Exercise goal
Begin at the top of the records below and print each line exactly until the line containing "Sign in with" has been printed; any pictures are to be left out.

### Supplied records

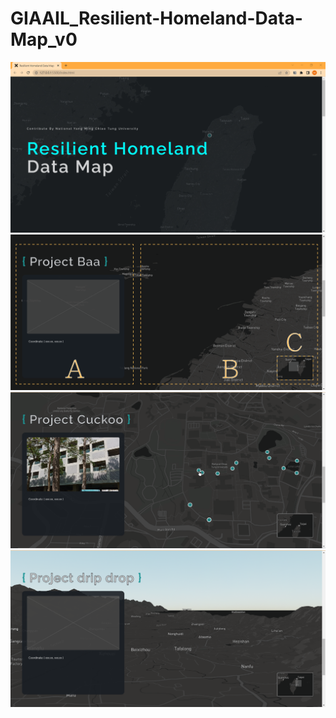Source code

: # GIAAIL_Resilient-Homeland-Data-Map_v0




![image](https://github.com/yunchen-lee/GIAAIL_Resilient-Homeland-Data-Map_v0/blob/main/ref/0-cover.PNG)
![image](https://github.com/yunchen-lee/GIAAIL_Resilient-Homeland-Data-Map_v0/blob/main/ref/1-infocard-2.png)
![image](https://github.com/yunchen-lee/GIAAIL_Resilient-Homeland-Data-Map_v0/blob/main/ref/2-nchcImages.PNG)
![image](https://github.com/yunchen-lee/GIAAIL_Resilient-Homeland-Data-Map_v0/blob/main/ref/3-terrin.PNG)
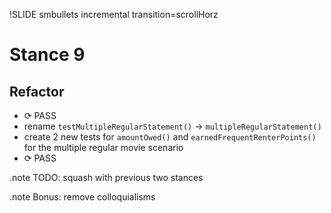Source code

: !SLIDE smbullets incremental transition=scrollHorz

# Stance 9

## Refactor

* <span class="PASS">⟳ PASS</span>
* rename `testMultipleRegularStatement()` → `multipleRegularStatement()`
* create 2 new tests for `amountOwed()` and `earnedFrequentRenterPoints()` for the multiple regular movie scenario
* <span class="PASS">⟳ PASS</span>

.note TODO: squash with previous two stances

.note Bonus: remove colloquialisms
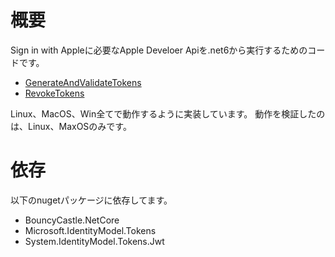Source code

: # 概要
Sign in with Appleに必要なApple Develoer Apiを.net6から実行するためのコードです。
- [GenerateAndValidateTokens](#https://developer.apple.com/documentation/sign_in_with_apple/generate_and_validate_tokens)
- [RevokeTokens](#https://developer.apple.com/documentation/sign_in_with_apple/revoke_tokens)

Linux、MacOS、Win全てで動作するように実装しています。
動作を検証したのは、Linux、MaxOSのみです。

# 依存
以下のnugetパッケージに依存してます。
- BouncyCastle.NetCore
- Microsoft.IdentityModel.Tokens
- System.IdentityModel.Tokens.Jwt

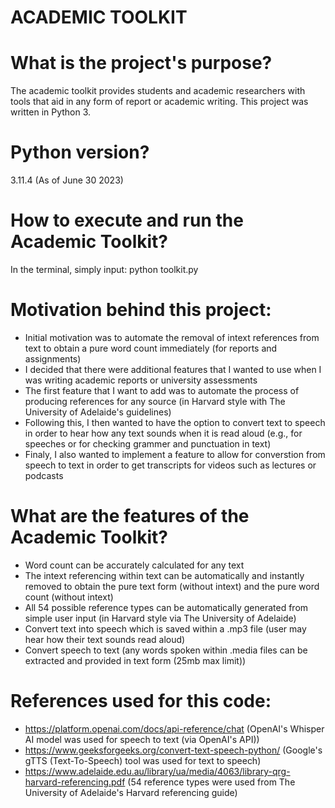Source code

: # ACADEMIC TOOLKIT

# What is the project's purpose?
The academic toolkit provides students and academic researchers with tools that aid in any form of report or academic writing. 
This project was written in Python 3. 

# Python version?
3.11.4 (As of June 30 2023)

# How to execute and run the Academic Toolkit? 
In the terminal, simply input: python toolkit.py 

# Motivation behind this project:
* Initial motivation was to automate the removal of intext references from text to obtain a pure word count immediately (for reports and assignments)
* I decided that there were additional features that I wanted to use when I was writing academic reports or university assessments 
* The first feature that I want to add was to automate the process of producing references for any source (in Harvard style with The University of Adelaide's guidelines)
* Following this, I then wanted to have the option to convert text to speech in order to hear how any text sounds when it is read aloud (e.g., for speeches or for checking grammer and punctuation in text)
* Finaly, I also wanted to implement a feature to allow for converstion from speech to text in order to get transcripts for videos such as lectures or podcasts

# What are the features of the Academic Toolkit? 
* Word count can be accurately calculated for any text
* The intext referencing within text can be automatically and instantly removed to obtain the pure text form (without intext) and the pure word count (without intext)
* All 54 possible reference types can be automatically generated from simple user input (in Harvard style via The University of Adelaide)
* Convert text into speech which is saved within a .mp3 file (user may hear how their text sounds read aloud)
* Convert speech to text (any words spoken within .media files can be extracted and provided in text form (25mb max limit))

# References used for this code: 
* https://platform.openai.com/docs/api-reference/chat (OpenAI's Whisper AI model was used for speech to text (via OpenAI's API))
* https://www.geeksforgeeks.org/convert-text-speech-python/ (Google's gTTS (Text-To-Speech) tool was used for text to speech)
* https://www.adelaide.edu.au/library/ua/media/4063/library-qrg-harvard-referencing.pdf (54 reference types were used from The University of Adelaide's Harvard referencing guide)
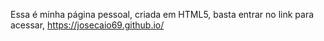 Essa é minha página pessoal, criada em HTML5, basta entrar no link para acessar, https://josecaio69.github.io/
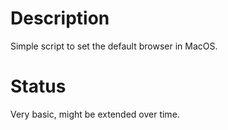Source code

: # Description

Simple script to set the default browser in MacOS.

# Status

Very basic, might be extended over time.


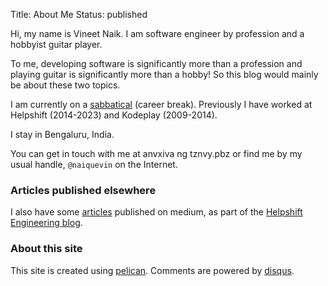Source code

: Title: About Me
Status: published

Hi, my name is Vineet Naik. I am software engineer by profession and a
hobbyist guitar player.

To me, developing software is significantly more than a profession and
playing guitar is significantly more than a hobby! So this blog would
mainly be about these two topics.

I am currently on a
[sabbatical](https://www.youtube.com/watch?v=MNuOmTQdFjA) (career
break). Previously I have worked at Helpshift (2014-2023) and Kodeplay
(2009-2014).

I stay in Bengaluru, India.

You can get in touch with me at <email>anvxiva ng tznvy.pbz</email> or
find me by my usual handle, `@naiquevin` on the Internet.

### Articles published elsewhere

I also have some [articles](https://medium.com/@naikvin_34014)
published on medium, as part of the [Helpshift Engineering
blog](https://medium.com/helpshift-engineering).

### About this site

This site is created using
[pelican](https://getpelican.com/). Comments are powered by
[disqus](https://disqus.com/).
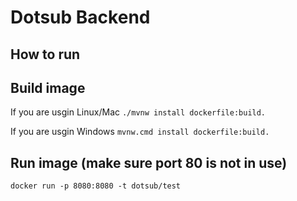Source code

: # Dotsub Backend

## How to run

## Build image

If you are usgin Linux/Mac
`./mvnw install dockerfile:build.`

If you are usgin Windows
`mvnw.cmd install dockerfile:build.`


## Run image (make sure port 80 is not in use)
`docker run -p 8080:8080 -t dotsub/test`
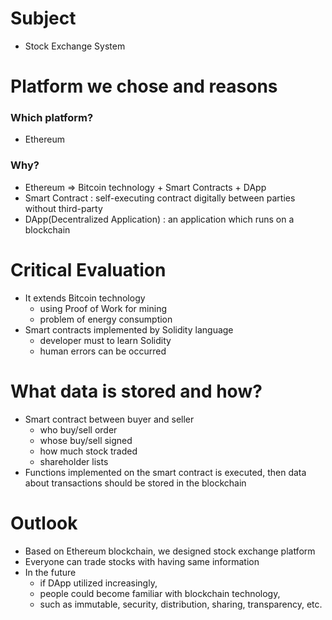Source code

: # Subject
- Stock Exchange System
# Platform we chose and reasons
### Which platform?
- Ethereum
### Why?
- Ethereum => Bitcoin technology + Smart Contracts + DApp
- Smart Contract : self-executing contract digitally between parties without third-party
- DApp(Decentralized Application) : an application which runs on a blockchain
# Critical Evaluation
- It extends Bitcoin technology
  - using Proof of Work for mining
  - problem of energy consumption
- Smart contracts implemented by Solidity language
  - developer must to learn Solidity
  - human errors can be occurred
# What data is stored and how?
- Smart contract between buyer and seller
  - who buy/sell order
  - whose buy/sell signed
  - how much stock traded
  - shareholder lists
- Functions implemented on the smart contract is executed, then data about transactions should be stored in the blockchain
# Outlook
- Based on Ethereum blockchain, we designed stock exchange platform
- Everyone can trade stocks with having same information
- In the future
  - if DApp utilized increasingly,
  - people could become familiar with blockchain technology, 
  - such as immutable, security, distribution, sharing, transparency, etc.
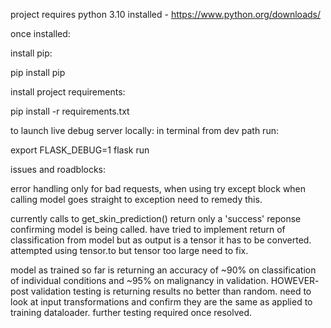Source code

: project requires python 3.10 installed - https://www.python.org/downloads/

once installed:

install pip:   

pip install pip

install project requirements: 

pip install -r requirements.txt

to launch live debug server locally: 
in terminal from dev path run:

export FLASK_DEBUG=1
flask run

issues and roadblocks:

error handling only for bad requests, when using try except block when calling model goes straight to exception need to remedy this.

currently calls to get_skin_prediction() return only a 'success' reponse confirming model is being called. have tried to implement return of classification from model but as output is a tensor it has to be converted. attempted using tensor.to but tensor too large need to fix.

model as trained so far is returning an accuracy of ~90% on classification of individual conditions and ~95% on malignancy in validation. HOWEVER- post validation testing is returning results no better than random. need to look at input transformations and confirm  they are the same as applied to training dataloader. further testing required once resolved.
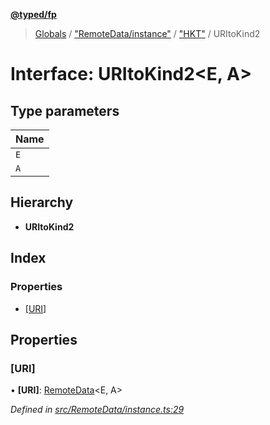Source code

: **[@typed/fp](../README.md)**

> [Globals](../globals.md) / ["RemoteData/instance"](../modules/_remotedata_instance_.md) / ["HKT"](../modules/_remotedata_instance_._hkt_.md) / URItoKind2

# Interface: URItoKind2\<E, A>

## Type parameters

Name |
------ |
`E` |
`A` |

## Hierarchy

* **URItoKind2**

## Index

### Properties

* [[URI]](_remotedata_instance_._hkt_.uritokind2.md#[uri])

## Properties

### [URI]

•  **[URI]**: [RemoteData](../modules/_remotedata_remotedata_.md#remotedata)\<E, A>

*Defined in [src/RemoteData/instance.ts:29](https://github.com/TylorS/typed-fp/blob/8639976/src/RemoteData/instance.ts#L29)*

######

Reply to the task
Source code

: # GIAAIL_Resilient-Homeland-Data-Map_v0




![image](https://github.com/yunchen-lee/GIAAIL_Resilient-Homeland-Data-Map_v0/blob/main/ref/0-cover.PNG)
![image](https://github.com/yunchen-lee/GIAAIL_Resilient-Homeland-Data-Map_v0/blob/main/ref/1-infocard-2.png)
![image](https://github.com/yunchen-lee/GIAAIL_Resilient-Homeland-Data-Map_v0/blob/main/ref/2-nchcImages.PNG)
![image](https://github.com/yunchen-lee/GIAAIL_Resilient-Homeland-Data-Map_v0/blob/main/ref/3-terrin.PNG)
Source code

: !SLIDE smbullets incremental transition=scrollHorz

# Stance 9

## Refactor

* <span class="PASS">⟳ PASS</span>
* rename `testMultipleRegularStatement()` → `multipleRegularStatement()`
* create 2 new tests for `amountOwed()` and `earnedFrequentRenterPoints()` for the multiple regular movie scenario
* <span class="PASS">⟳ PASS</span>

.note TODO: squash with previous two stances

.note Bonus: remove colloquialisms
Source code

: # 概要
Sign in with Appleに必要なApple Develoer Apiを.net6から実行するためのコードです。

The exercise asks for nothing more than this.